COLUMBUS, Ohio – Lifestyle and health factors that are good for your heart can also prevent diabetes, according to a new study by researchers at The Ohio State University College of Medicine that published today (Jan. 16) in Diabetologia, the journal of the European Association for the Study of Diabetes.
Diabetes is a growing problem in the United States, with nearly a third of the population living with diabetes or prediabetes, according to the Centers for Disease Control. Dr. Joshua J. Joseph, an endocrinologist and assistant professor at The Ohio State University Wexner Medical Center, wants to bring those numbers down. He studies various ways to prevent diabetes. His latest work looked at how cardiovascular health can impact diabetes risk.
“This research adds to our collective understanding about how physicians can help their patients prevent a number of serious diseases, including heart disease, cancer and now diabetes,” said Dr.

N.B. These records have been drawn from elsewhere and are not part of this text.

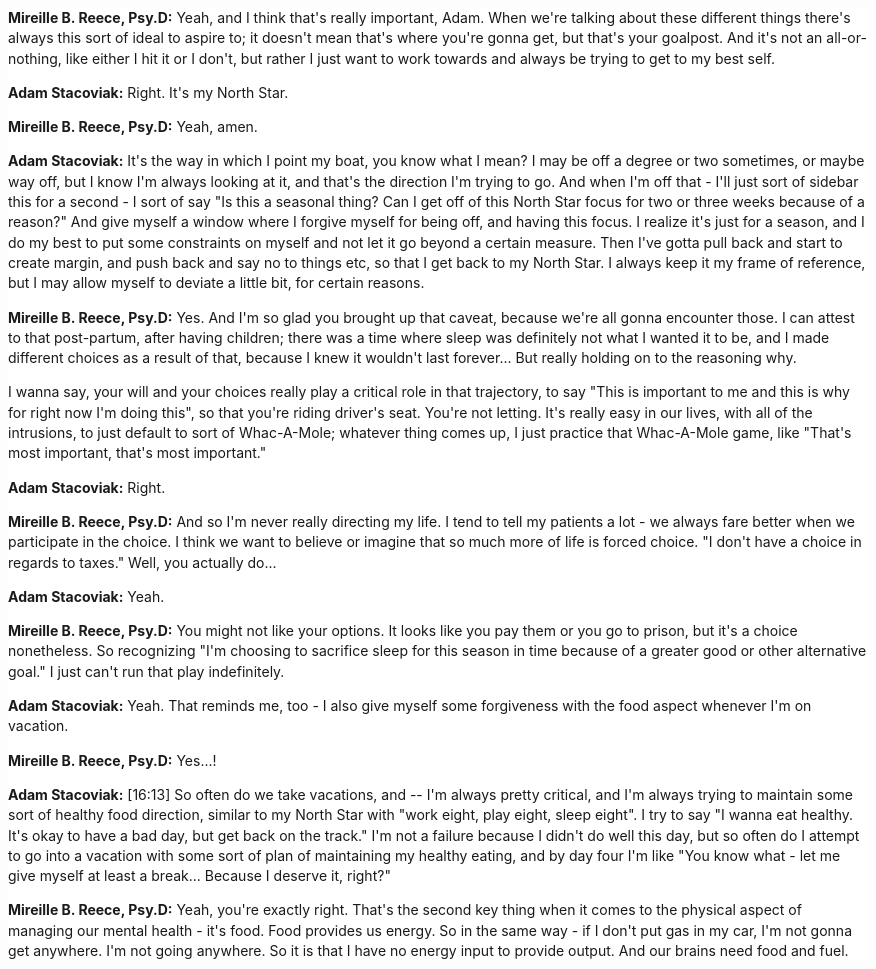 **Mireille B. Reece, Psy.D:** Yeah, and I think that's really important, Adam. When we're talking about these different things there's always this sort of ideal to aspire to; it doesn't mean that's where you're gonna get, but that's your goalpost. And it's not an all-or-nothing, like either I hit it or I don't, but rather I just want to work towards and always be trying to get to my best self.

**Adam Stacoviak:** Right. It's my North Star.

**Mireille B. Reece, Psy.D:** Yeah, amen.

**Adam Stacoviak:** It's the way in which I point my boat, you know what I mean? I may be off a degree or two sometimes, or maybe way off, but I know I'm always looking at it, and that's the direction I'm trying to go. And when I'm off that - I'll just sort of sidebar this for a second - I sort of say "Is this a seasonal thing? Can I get off of this North Star focus for two or three weeks because of a reason?" And give myself a window where I forgive myself for being off, and having this focus. I realize it's just for a season, and I do my best to put some constraints on myself and not let it go beyond a certain measure. Then I've gotta pull back and start to create margin, and push back and say no to things etc, so that I get back to my North Star. I always keep it my frame of reference, but I may allow myself to deviate a little bit, for certain reasons.

**Mireille B. Reece, Psy.D:** Yes. And I'm so glad you brought up that caveat, because we're all gonna encounter those. I can attest to that post-partum, after having children; there was a time where sleep was definitely not what I wanted it to be, and I made different choices as a result of that, because I knew it wouldn't last forever... But really holding on to the reasoning why.

I wanna say, your will and your choices really play a critical role in that trajectory, to say "This is important to me and this is why for right now I'm doing this", so that you're riding driver's seat. You're not letting. It's really easy in our lives, with all of the intrusions, to just default to sort of Whac-A-Mole; whatever thing comes up, I just practice that Whac-A-Mole game, like "That's most important, that's most important."

**Adam Stacoviak:** Right.

**Mireille B. Reece, Psy.D:** And so I'm never really directing my life. I tend to tell my patients a lot - we always fare better when we participate in the choice. I think we want to believe or imagine that so much more of life is forced choice. "I don't have a choice in regards to taxes." Well, you actually do...

**Adam Stacoviak:** Yeah.

**Mireille B. Reece, Psy.D:** You might not like your options. It looks like you pay them or you go to prison, but it's a choice nonetheless. So recognizing "I'm choosing to sacrifice sleep for this season in time because of a greater good or other alternative goal." I just can't run that play indefinitely.

**Adam Stacoviak:** Yeah. That reminds me, too - I also give myself some forgiveness with the food aspect whenever I'm on vacation.

**Mireille B. Reece, Psy.D:** Yes...!

**Adam Stacoviak:** \[16:13\] So often do we take vacations, and -- I'm always pretty critical, and I'm always trying to maintain some sort of healthy food direction, similar to my North Star with "work eight, play eight, sleep eight". I try to say "I wanna eat healthy. It's okay to have a bad day, but get back on the track." I'm not a failure because I didn't do well this day, but so often do I attempt to go into a vacation with some sort of plan of maintaining my healthy eating, and by day four I'm like "You know what - let me give myself at least a break... Because I deserve it, right?"

**Mireille B. Reece, Psy.D:** Yeah, you're exactly right. That's the second key thing when it comes to the physical aspect of managing our mental health - it's food. Food provides us energy. So in the same way - if I don't put gas in my car, I'm not gonna get anywhere. I'm not going anywhere. So it is that I have no energy input to provide output. And our brains need food and fuel.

K. Craig Kent, dean of the College of Medicine.
The team at Ohio State Wexner Medical Center, led by Joseph, assessed diabetes among 7,758 participants in the REasons for Geographic and Racial Differences in Stroke (REGARDS) Study and used the American Heart Association’s Life’s Simple 7 as a guide for measuring heart health among the group.

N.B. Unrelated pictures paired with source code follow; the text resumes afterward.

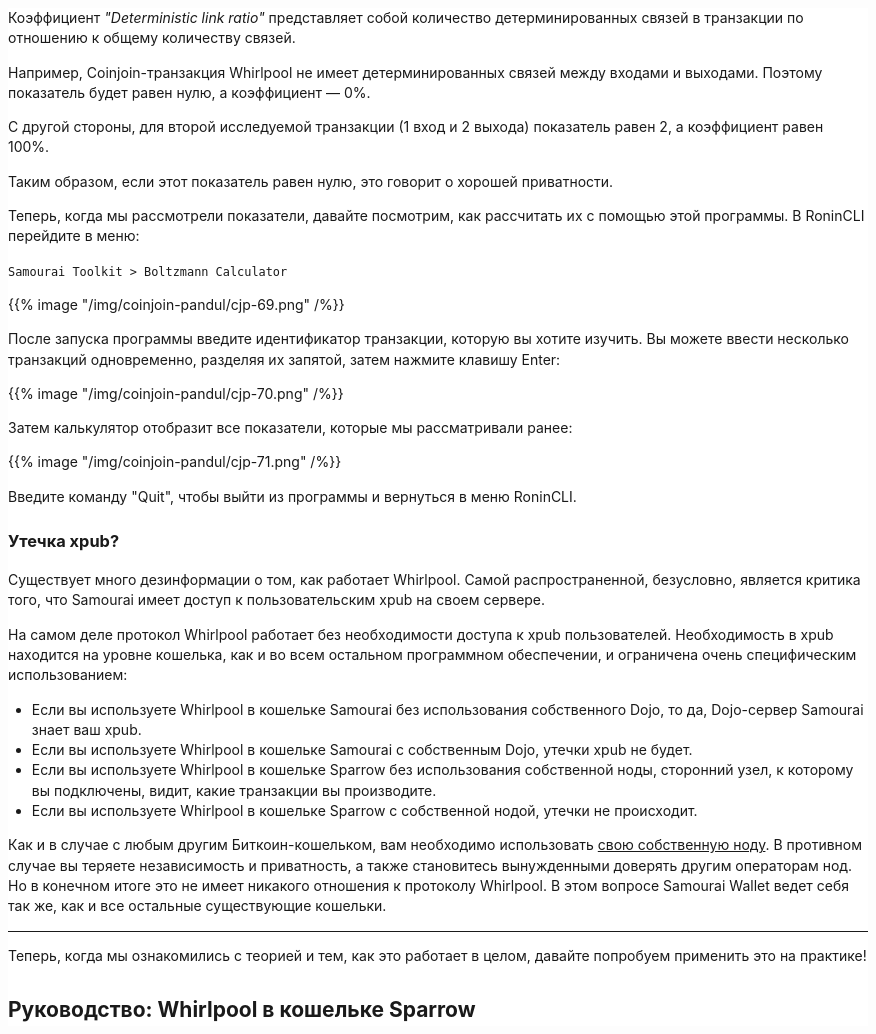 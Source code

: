 Коэффициент *"Deterministic link ratio"* представляет собой количество детерминированных связей в транзакции по отношению к общему количеству связей.

Например, Coinjoin-транзакция Whirlpool не имеет детерминированных связей между входами и выходами. Поэтому показатель будет равен нулю, а коэффициент — 0%.

С другой стороны, для второй исследуемой транзакции (1 вход и 2 выхода) показатель равен 2, а коэффициент равен 100%.

Таким образом, если этот показатель равен нулю, это говорит о хорошей приватности.

Теперь, когда мы рассмотрели показатели, давайте посмотрим, как рассчитать их с помощью этой программы. В RoninCLI перейдите в меню:

```
Samourai Toolkit > Boltzmann Calculator
```

{{% image "/img/coinjoin-pandul/cjp-69.png" /%}}

После запуска программы введите идентификатор транзакции, которую вы хотите изучить. Вы можете ввести несколько транзакций одновременно, разделяя их запятой, затем нажмите клавишу Enter:

{{% image "/img/coinjoin-pandul/cjp-70.png" /%}}

Затем калькулятор отобразит все показатели, которые мы рассматривали ранее:

{{% image "/img/coinjoin-pandul/cjp-71.png" /%}}

Введите команду "Quit", чтобы выйти из программы и вернуться в меню RoninCLI.

### Утечка xpub?

Существует много дезинформации о том, как работает Whirlpool. Самой распространенной, безусловно, является критика того, что Samourai имеет доступ к пользовательским xpub на своем сервере.

На самом деле протокол Whirlpool работает без необходимости доступа к xpub пользователей. Необходимость в xpub находится на уровне кошелька, как и во всем остальном программном обеспечении, и ограничена очень специфическим использованием:

- Если вы используете Whirlpool в кошельке Samourai без использования собственного Dojo, то да, Dojo-сервер Samourai знает ваш xpub.
- Если вы используете Whirlpool в кошельке Samourai с собственным Dojo, утечки xpub не будет.
- Если вы используете Whirlpool в кошельке Sparrow без использования собственной ноды, сторонний узел, к которому вы подключены, видит, какие транзакции вы производите.
- Если вы используете Whirlpool в кошельке Sparrow с собственной нодой, утечки не происходит.

Как и в случае с любым другим Биткоин-кошельком, вам необходимо использовать [свою собственную ноду](/practice/bitcoin-noda/). В противном случае вы теряете независимость и приватность, а также становитесь вынужденными доверять другим операторам нод. Но в конечном итоге это не имеет никакого отношения к протоколу Whirlpool. В этом вопросе Samourai Wallet ведет себя так же, как и все остальные существующие кошельки.

---

Теперь, когда мы ознакомились с теорией и тем, как это работает в целом, давайте попробуем применить это на практике!

## Руководство: Whirlpool в кошельке Sparrow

The Life’s Simple 7 health factors and lifestyle behaviors that are associated with cardiovascular health are physical activity, diet, weight, cholesterol, blood pressure, blood glucose and tobacco use.
Overall, the study participants who were in the recommended, ideal ranges for at least four of the seven factors had a 70 percent lower risk of developing diabetes over the next 10 years.
“What’s interesting is when we compared people who had normal blood glucose and those who already had impaired blood glucose,” Joseph said. “Those in normal levels who attained four or more guideline factors had an 80 percent lower risk of developing diabetes. Those who were already diabetic or prediabetic and met four of the factors had no change in lowering their risk for diabetes.”
Joseph said this research proves using prevention strategies from the very beginning is key to helping Americans avoid diabetes.
“Healthy people need to work to stay healthy. Follow the guidelines. Don’t proceed to high blood sugar and then worry about stopping diabetes. By that point, people need high-intensity interventions that focus on physical activity and diet to promote weight loss and, possibly, medications to lower the risk of diabetes,” Joseph said.
Community outreach is one way Joseph and his team put their research to practical use. They attend wellness walks, community days and other gatherings around central Ohio to help educate people about diabetes prevention and starting healthy habits.
“We don’t wait for people to come to us as patients. We’re very engaged in taking our work from the lab and applying it to our populations so we can help keep our communities healthy,” Joseph said.
The National Institute of Neurological Disorders and Stroke, the Centers for Disease Control and Prevention and the National Institute of Diabetes and Digestive and Kidney Diseases supported this research.
About Life’s Simple 7
Manage Blood Pressure
High blood pressure is a major risk factor for heart disease and stroke. When your blood pressure stays within healthy ranges, you reduce the strain on your heart, arteries, and kidneys which keeps you healthier longer.
High cholesterol contributes to plaque, which can clog arteries and lead to heart disease and stroke. When you control your cholesterol, you are giving your arteries their best chance to remain clear of blockages.
Reduce Blood Sugar
Most of the food we eat is turned into glucose (or blood sugar) that our bodies use for energy. Over time, high levels of blood sugar can damage your heart, kidneys, eyes and nerves.
Living an active life is one of the most rewarding gifts you can give yourself and those you love. Simply put, daily physical activity increases your length and quality of life.
A healthy diet is one of your best weapons for fighting cardiovascular disease. When you eat a heart-healthy diet, you improve your chances for feeling good and staying healthy – for life!
When you shed extra fat and unnecessary pounds, you reduce the burden on your heart, lungs, blood vessels and skeleton. You give yourself the gift of active living, you lower your blood pressure and you help yourself feel better, too.
Cigarette smokers have a higher risk of developing cardiovascular disease. If you smoke, quitting is the best thing you can do for your health.
Information for this story was provided by the Wexner Medical Center and the AHA.